■ **EXERCISE AIM**: All lines below starting at the one that holds "3. **Set appropriate" and ending at the one that holds "Quando si configura" should be printed exactly, ends included. Pictures should not be printed, nor anything else.

■ **GIVEN DATA**:
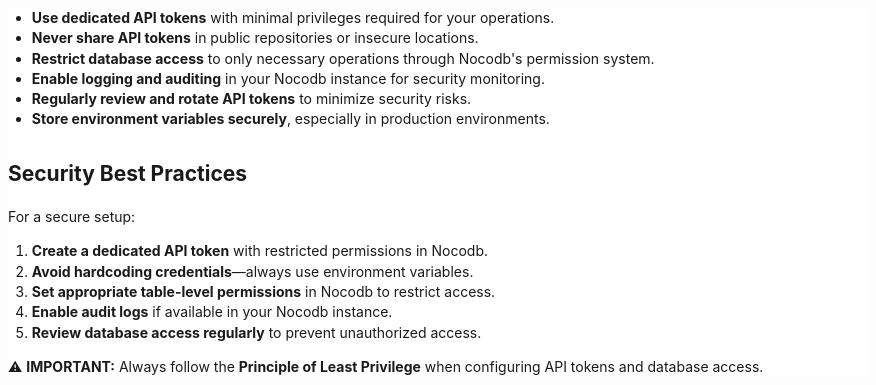 * **Use dedicated API tokens** with minimal privileges required for your operations.
* **Never share API tokens** in public repositories or insecure locations.
* **Restrict database access** to only necessary operations through Nocodb's permission system.
* **Enable logging and auditing** in your Nocodb instance for security monitoring.
* **Regularly review and rotate API tokens** to minimize security risks.
* **Store environment variables securely**, especially in production environments.

## Security Best Practices

For a secure setup:

1. **Create a dedicated API token** with restricted permissions in Nocodb.
2. **Avoid hardcoding credentials**—always use environment variables.
3. **Set appropriate table-level permissions** in Nocodb to restrict access.
4. **Enable audit logs** if available in your Nocodb instance.
5. **Review database access regularly** to prevent unauthorized access.

⚠️ **IMPORTANT:** Always follow the **Principle of Least Privilege** when configuring API tokens and database access.

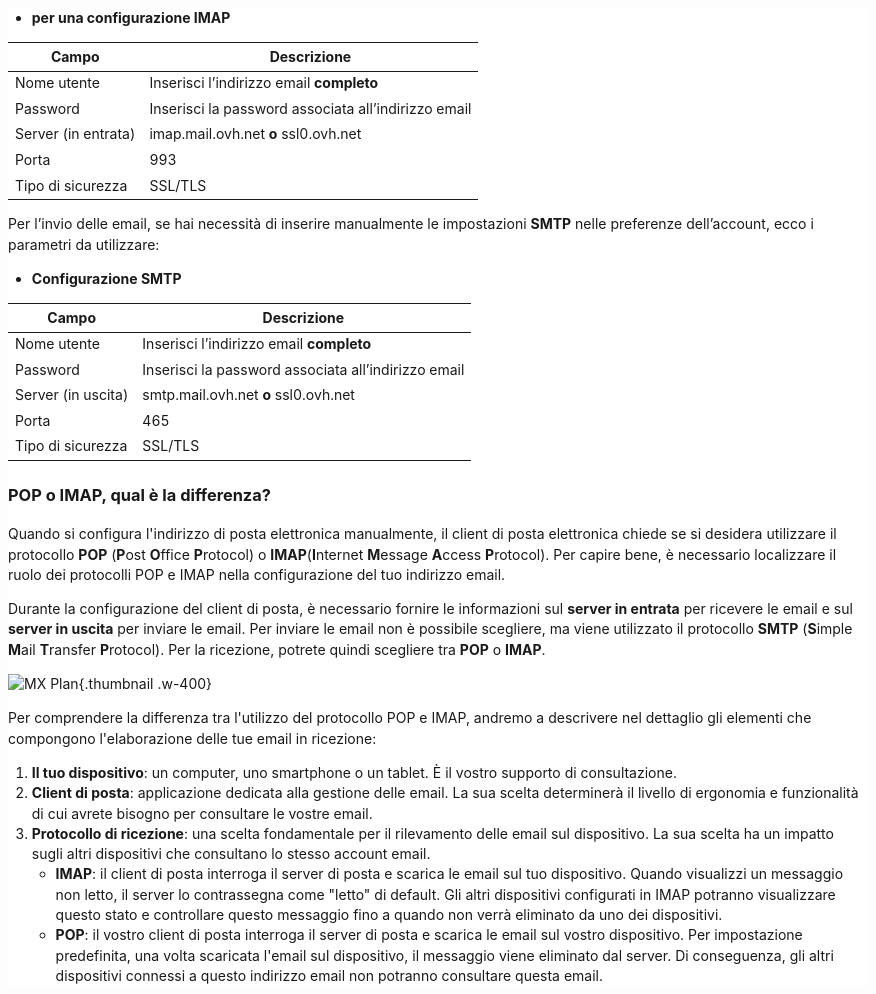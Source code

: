 - **per una configurazione IMAP**

|Campo|Descrizione|
|---|---|
|Nome utente|Inserisci l’indirizzo email **completo**|
|Password|Inserisci la password associata all’indirizzo email|
|Server (in entrata)|imap.mail.ovh.net **o** ssl0.ovh.net|
|Porta|993|
|Tipo di sicurezza|SSL/TLS|

Per l’invio delle email, se hai necessità di inserire manualmente le impostazioni **SMTP** nelle preferenze dell’account, ecco i parametri da utilizzare:

- **Configurazione SMTP**

|Campo|Descrizione|
|---|---|
|Nome utente|Inserisci l’indirizzo email **completo**|
|Password|Inserisci la password associata all’indirizzo email|
|Server (in uscita)|smtp.mail.ovh.net **o** ssl0.ovh.net|
|Porta|465|
|Tipo di sicurezza|SSL/TLS|

### POP o IMAP, qual è la differenza? <a name="popimap"></a>

Quando si configura l'indirizzo di posta elettronica manualmente, il client di posta elettronica chiede se si desidera utilizzare il protocollo **POP** (**P**ost **O**ffice **P**rotocol) o **IMAP**(**I**nternet **M**essage **A**ccess **P**rotocol). Per capire bene, è necessario localizzare il ruolo dei protocolli POP e IMAP nella configurazione del tuo indirizzo email.

Durante la configurazione del client di posta, è necessario fornire le informazioni sul **server in entrata** per ricevere le email e sul **server in uscita** per inviare le email. Per inviare le email non è possibile scegliere, ma viene utilizzato il protocollo **SMTP** (**S**imple **M**ail **T**ransfer **P**rotocol). Per la ricezione, potrete quindi scegliere tra **POP** o **IMAP**.

![MX Plan](images/mxplan-popimap-01.png){.thumbnail .w-400}

Per comprendere la differenza tra l'utilizzo del protocollo POP e IMAP, andremo a descrivere nel dettaglio gli elementi che compongono l'elaborazione delle tue email in ricezione:

1. **Il tuo dispositivo**: un computer, uno smartphone o un tablet. È il vostro supporto di consultazione.
2. **Client di posta**: applicazione dedicata alla gestione delle email. La sua scelta determinerà il livello di ergonomia e funzionalità di cui avrete bisogno per consultare le vostre email.
3. **Protocollo di ricezione**: una scelta fondamentale per il rilevamento delle email sul dispositivo. La sua scelta ha un impatto sugli altri dispositivi che consultano lo stesso account email.
    - **IMAP**: il client di posta interroga il server di posta e scarica le email sul tuo dispositivo. Quando visualizzi un messaggio non letto, il server lo contrassegna come "letto" di default. Gli altri dispositivi configurati in IMAP potranno visualizzare questo stato e controllare questo messaggio fino a quando non verrà eliminato da uno dei dispositivi.
    - **POP**: il vostro client di posta interroga il server di posta e scarica le email sul vostro dispositivo. Per impostazione predefinita, una volta scaricata l'email sul dispositivo, il messaggio viene eliminato dal server. Di conseguenza, gli altri dispositivi connessi a questo indirizzo email non potranno consultare questa email.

■ **RESPONSE AREA**:
3. **Set appropriate table-level permissions** in Nocodb to restrict access.
4. **Enable audit logs** if available in your Nocodb instance.
5. **Review database access regularly** to prevent unauthorized access.

⚠️ **IMPORTANT:** Always follow the **Principle of Least Privilege** when configuring API tokens and database access.

Source code

: - **per una configurazione IMAP**

|Campo|Descrizione|
|---|---|
|Nome utente|Inserisci l’indirizzo email **completo**|
|Password|Inserisci la password associata all’indirizzo email|
|Server (in entrata)|imap.mail.ovh.net **o** ssl0.ovh.net|
|Porta|993|
|Tipo di sicurezza|SSL/TLS|

Per l’invio delle email, se hai necessità di inserire manualmente le impostazioni **SMTP** nelle preferenze dell’account, ecco i parametri da utilizzare:

- **Configurazione SMTP**

|Campo|Descrizione|
|---|---|
|Nome utente|Inserisci l’indirizzo email **completo**|
|Password|Inserisci la password associata all’indirizzo email|
|Server (in uscita)|smtp.mail.ovh.net **o** ssl0.ovh.net|
|Porta|465|
|Tipo di sicurezza|SSL/TLS|

### POP o IMAP, qual è la differenza? <a name="popimap"></a>

Quando si configura l'indirizzo di posta elettronica manualmente, il client di posta elettronica chiede se si desidera utilizzare il protocollo **POP** (**P**ost **O**ffice **P**rotocol) o **IMAP**(**I**nternet **M**essage **A**ccess **P**rotocol). Per capire bene, è necessario localizzare il ruolo dei protocolli POP e IMAP nella configurazione del tuo indirizzo email.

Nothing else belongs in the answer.